| WORK TO BE COMPLETED |
Go through the lines below and retype each one exactly.

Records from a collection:
[Start of Attachment]
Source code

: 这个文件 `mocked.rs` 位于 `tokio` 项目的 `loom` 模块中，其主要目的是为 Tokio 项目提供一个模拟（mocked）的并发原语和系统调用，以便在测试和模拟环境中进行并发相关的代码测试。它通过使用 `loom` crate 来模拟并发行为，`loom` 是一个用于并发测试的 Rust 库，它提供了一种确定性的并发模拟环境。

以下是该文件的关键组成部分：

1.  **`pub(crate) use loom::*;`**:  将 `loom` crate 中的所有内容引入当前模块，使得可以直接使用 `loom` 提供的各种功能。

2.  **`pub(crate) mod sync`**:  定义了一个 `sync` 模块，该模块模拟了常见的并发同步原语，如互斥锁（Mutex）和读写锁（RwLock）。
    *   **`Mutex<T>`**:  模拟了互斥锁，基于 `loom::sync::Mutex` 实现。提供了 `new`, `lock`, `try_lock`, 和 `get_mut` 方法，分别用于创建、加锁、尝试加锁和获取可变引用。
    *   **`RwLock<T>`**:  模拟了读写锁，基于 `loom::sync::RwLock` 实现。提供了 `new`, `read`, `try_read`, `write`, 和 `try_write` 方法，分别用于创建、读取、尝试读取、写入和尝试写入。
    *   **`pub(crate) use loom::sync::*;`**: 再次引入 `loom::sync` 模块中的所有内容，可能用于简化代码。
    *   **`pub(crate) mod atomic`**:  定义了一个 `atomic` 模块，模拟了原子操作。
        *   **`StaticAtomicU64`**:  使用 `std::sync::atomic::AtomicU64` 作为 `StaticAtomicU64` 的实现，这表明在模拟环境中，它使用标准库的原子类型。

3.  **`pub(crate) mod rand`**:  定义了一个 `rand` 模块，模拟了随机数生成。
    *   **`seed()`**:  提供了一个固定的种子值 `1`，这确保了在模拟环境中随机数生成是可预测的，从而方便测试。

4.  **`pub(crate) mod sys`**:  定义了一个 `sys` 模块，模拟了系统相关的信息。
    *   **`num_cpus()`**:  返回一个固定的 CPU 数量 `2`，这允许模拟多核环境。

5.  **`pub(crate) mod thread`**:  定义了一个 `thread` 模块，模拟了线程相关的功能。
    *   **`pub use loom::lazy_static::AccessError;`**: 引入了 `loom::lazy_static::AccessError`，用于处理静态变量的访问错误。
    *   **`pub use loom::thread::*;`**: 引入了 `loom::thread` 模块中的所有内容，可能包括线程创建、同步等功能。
[End of Attachment]
| REPLY TO THE EXERCISE |
Source code

: 这个文件 `mocked.rs` 位于 `tokio` 项目的 `loom` 模块中，其主要目的是为 Tokio 项目提供一个模拟（mocked）的并发原语和系统调用，以便在测试和模拟环境中进行并发相关的代码测试。它通过使用 `loom` crate 来模拟并发行为，`loom` 是一个用于并发测试的 Rust 库，它提供了一种确定性的并发模拟环境。

以下是该文件的关键组成部分：

1.  **`pub(crate) use loom::*;`**:  将 `loom` crate 中的所有内容引入当前模块，使得可以直接使用 `loom` 提供的各种功能。

2.  **`pub(crate) mod sync`**:  定义了一个 `sync` 模块，该模块模拟了常见的并发同步原语，如互斥锁（Mutex）和读写锁（RwLock）。
    *   **`Mutex<T>`**:  模拟了互斥锁，基于 `loom::sync::Mutex` 实现。提供了 `new`, `lock`, `try_lock`, 和 `get_mut` 方法，分别用于创建、加锁、尝试加锁和获取可变引用。
    *   **`RwLock<T>`**:  模拟了读写锁，基于 `loom::sync::RwLock` 实现。提供了 `new`, `read`, `try_read`, `write`, 和 `try_write` 方法，分别用于创建、读取、尝试读取、写入和尝试写入。
    *   **`pub(crate) use loom::sync::*;`**: 再次引入 `loom::sync` 模块中的所有内容，可能用于简化代码。
    *   **`pub(crate) mod atomic`**:  定义了一个 `atomic` 模块，模拟了原子操作。
        *   **`StaticAtomicU64`**:  使用 `std::sync::atomic::AtomicU64` 作为 `StaticAtomicU64` 的实现，这表明在模拟环境中，它使用标准库的原子类型。

3.  **`pub(crate) mod rand`**:  定义了一个 `rand` 模块，模拟了随机数生成。
    *   **`seed()`**:  提供了一个固定的种子值 `1`，这确保了在模拟环境中随机数生成是可预测的，从而方便测试。

4.  **`pub(crate) mod sys`**:  定义了一个 `sys` 模块，模拟了系统相关的信息。
    *   **`num_cpus()`**:  返回一个固定的 CPU 数量 `2`，这允许模拟多核环境。

5.  **`pub(crate) mod thread`**:  定义了一个 `thread` 模块，模拟了线程相关的功能。
    *   **`pub use loom::lazy_static::AccessError;`**: 引入了 `loom::lazy_static::AccessError`，用于处理静态变量的访问错误。
    *   **`pub use loom::thread::*;`**: 引入了 `loom::thread` 模块中的所有内容，可能包括线程创建、同步等功能。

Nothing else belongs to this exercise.